25 Jan 2021 0 COMMENT

Most of us worry about retirement and having enough income in our old age. While some people save and invest enough, there are many who find it difficult to manage finances to ensure enough money post-retirement. The National Pension System (NPS) is a good option for those who want income after their working years are over.

NPS is a contribution-based pension scheme aimed at providing a regular income after retirement. It was launched for government employees in 2004 and later opened to everyone in 2009 through a few select banks, including ICICI Bank.

Contributions to NPS are handled by fund managers who follow guidelines set by the Pension Fund Regulatory and Development Authority (PFRDA) to invest in a diversified set of instruments comprising government bonds, T- bills, corporate debentures and shares.

The amount invested in NPS has a lock in period till the subscriber turns 60 or age defined by the employer. Some people find the long lock-in and compulsory annuity undesirable, but many point out that it is fundamentally a pension scheme, and hence withdrawal must be discouraged.

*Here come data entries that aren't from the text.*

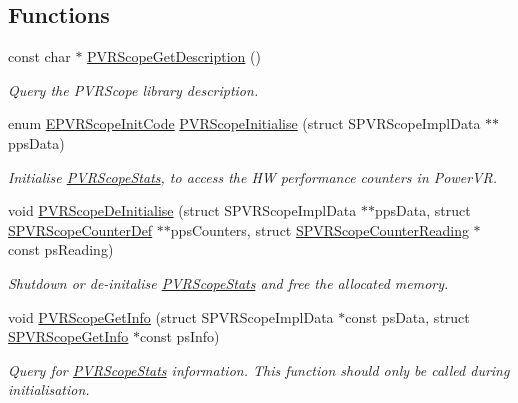 \subsection*{Functions}
\begin{DoxyCompactItemize}
\item 
\hypertarget{group___scope_stats_ga409deb795bfd7df5ba2ce469c4a6e38c}{const char $\ast$ \hyperlink{group___scope_stats_ga409deb795bfd7df5ba2ce469c4a6e38c}{P\+V\+R\+Scope\+Get\+Description} ()}\label{group___scope_stats_ga409deb795bfd7df5ba2ce469c4a6e38c}

\begin{DoxyCompactList}\small\item\em Query the P\+V\+R\+Scope library description. \end{DoxyCompactList}\item 
enum \hyperlink{group___scope_stats_gae53be0f580f9e1088efc1c06d94002d3}{E\+P\+V\+R\+Scope\+Init\+Code} \hyperlink{group___scope_stats_ga2e43fb3eacff1d4a3993343ef0712068}{P\+V\+R\+Scope\+Initialise} (struct S\+P\+V\+R\+Scope\+Impl\+Data $\ast$$\ast$pps\+Data)
\begin{DoxyCompactList}\small\item\em Initialise \hyperlink{group___scope_stats}{P\+V\+R\+Scope\+Stats}, to access the H\+W performance counters in Power\+V\+R. \end{DoxyCompactList}\item 
void \hyperlink{group___scope_stats_ga15e5e7430519429dc947583cd61ccbce}{P\+V\+R\+Scope\+De\+Initialise} (struct S\+P\+V\+R\+Scope\+Impl\+Data $\ast$$\ast$pps\+Data, struct \hyperlink{struct_s_p_v_r_scope_counter_def}{S\+P\+V\+R\+Scope\+Counter\+Def} $\ast$$\ast$pps\+Counters, struct \hyperlink{struct_s_p_v_r_scope_counter_reading}{S\+P\+V\+R\+Scope\+Counter\+Reading} $\ast$const ps\+Reading)
\begin{DoxyCompactList}\small\item\em Shutdown or de-\/initalise \hyperlink{group___scope_stats}{P\+V\+R\+Scope\+Stats} and free the allocated memory. \end{DoxyCompactList}\item 
void \hyperlink{group___scope_stats_ga2935f4d8b13a9f53a5db81fd833c9d77}{P\+V\+R\+Scope\+Get\+Info} (struct S\+P\+V\+R\+Scope\+Impl\+Data $\ast$const ps\+Data, struct \hyperlink{struct_s_p_v_r_scope_get_info}{S\+P\+V\+R\+Scope\+Get\+Info} $\ast$const ps\+Info)
\begin{DoxyCompactList}\small\item\em Query for \hyperlink{group___scope_stats}{P\+V\+R\+Scope\+Stats} information. This function should only be called during initialisation. \end{DoxyCompactList}\item 
$$
\end{DoxyCompactItemize}
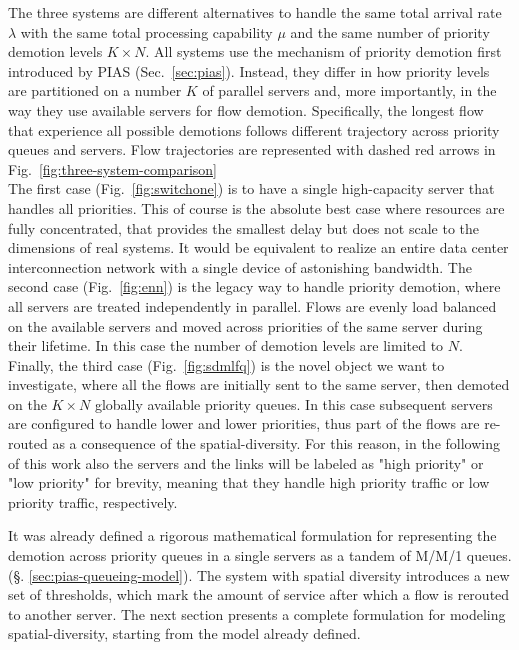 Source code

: The three systems are different alternatives to handle the same total arrival rate $\lambda$ with the same total processing capability $\mu$ and the same number of priority demotion levels $K \times N$. All systems use the mechanism of priority demotion first introduced by PIAS (Sec.~\ref{sec:pias}). Instead, they differ in how priority levels are partitioned on a number $K$ of parallel servers and, more importantly, in the way they use available servers for flow demotion. Specifically, the longest flow that experience all possible demotions follows different trajectory across priority queues and servers. Flow trajectories are represented with dashed red arrows in Fig.~\ref{fig:three-system-comparison}\\
The first case (Fig.~\ref{fig:switchone}) is to have a single high-capacity server that handles all priorities. This of course is the absolute best case where resources are fully concentrated, that provides the smallest delay but does not scale to the dimensions of real systems. It would be equivalent to realize an entire data center interconnection network with a single device of astonishing bandwidth. The second case (Fig.~\ref{fig:enn}) is the legacy way to handle priority demotion, where all servers are treated independently in parallel. Flows are evenly load balanced on the available servers and moved across priorities of the same server during their lifetime. In this case the number of demotion levels are limited to $N$. Finally, the third case (Fig.~\ref{fig:sdmlfq}) is the novel object we want to investigate, where all the flows are initially sent to the same server, then demoted on the $K \times N$ globally available priority queues. In this case subsequent servers are configured to handle lower and lower priorities, thus part of the flows are re-routed as a consequence of the spatial-diversity. For this reason, in the following of this work also the servers and the links will be labeled as "high priority" or "low priority" for brevity, meaning that they handle high priority traffic or low priority traffic, respectively. 

It was already defined a rigorous mathematical formulation for representing the demotion across priority queues in a single servers as a tandem of M/M/1 queues. (\S. \ref{sec:pias-queueing-model}). The system with spatial diversity introduces a new set of thresholds, which mark the amount of service after which a flow is rerouted to another server. The next section presents a complete formulation for modeling spatial-diversity, starting from the model already defined. 
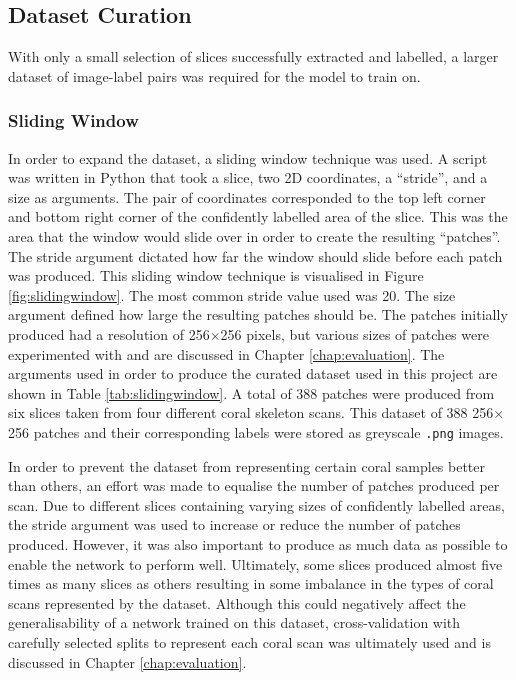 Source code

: \subsection{Dataset Curation}
\label{sec:datasetcuration}

With only a small selection of slices successfully extracted and labelled, a larger dataset of image-label pairs was required for the model to train on.

\subsubsection{Sliding Window}

In order to expand the dataset, a sliding window technique was used. A script was written in Python that took a slice, two 2D coordinates, a ``stride'', and a size as arguments. The pair of coordinates corresponded to the top left corner and bottom right corner of the confidently labelled area of the slice. This was the area that the window would slide over in order to create the resulting ``patches''. The stride argument dictated how far the window should slide before each patch was produced. This sliding window technique is visualised in Figure \ref{fig:slidingwindow}. The most common stride value used was 20. The size argument defined how large the resulting patches should be. The patches initially produced had a resolution of 256$\times$256 pixels, but various sizes of patches were experimented with and are discussed in Chapter \ref{chap:evaluation}. The arguments used in order to produce the curated dataset used in this project are shown in Table \ref{tab:slidingwindow}. A total of 388 patches were produced from six slices taken from four different coral skeleton scans. This dataset of 388 256$\times$256 patches and their corresponding labels were stored as greyscale \texttt{.png} images.

In order to prevent the dataset from representing certain coral samples better than others, an effort was made to equalise the number of patches produced per scan. Due to different slices containing varying sizes of confidently labelled areas, the stride argument was used to increase or reduce the number of patches produced. However, it was also important to produce as much data as possible to enable the network to perform well. Ultimately, some slices produced almost five times as many slices as others resulting in some imbalance in the types of coral scans represented by the dataset. Although this could negatively affect the generalisability of a network trained on this dataset, cross-validation with carefully selected splits to represent each coral scan was ultimately used and is discussed in Chapter \ref{chap:evaluation}.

7 things you need to know about NPS

  1. Types:

    There are two types of NPS accounts – Tier I and Tier II. You must have a Tier I account to get a Tier II one. Tier I offers tax benefits, while Tier II is optional and taxed. While partial withdrawal is allowed under Tier I under some conditions, Tier II does not have such restrictions.
  2. Withdrawal:

    When the Tier I scheme matures, you can only withdraw 60 per cent of the corpus. The remaining 40 per cent must be reinvested in an annuity or pension plan from a PFRDA-empanelled insurance company. This does not apply if the corpus amount is under Rs.2 lakh, in which case you can withdraw the entire amount lump sum.
  3. Partial withdrawal:

    You can opt for partial withdrawal from an NPS Tier I account after completing 10 years of subscription. The partial withdrawal must not be over 25 per cent of your contribution.
  4. Investment modes:

    There are two modes -- Active and Auto. Under Active mode, you can pick and choose your own asset mix of equity, corporate and government bonds. If you opt for Auto, the fund managers choose for you, under a scheme which gradually reduces equity investments as you age to reduce risk and volatility.
  5. Premature exit:

    If you opt for premature exit for whatever reason, at least 80 per cent of the corpus must be used to buy an annuity. You can lump sum withdraw 100 per cent of the corpus only if it is Rs. 1 lakh or less.
  6. Death of subscriber:

    In case the subscriber dies, the entire amount in the account would go to the nominee or legal heir. So it’s important to have a nominee in all long-term plans.
  7. Tax benefits:

    The NPS offers several benefits, including deductions of up to Rs. 2 lakh per annum from taxable income – Rs. 1.5 lakh under Section 80CCD(1) and another Rs. 50,000 under Section 80CCD(1B). This means that if your income is Rs. 10 lakh, you will be taxed only on Rs. 8 lakh. NPS therefore should be seen as option for both immediate tax benefits as well as a corpus for retirement.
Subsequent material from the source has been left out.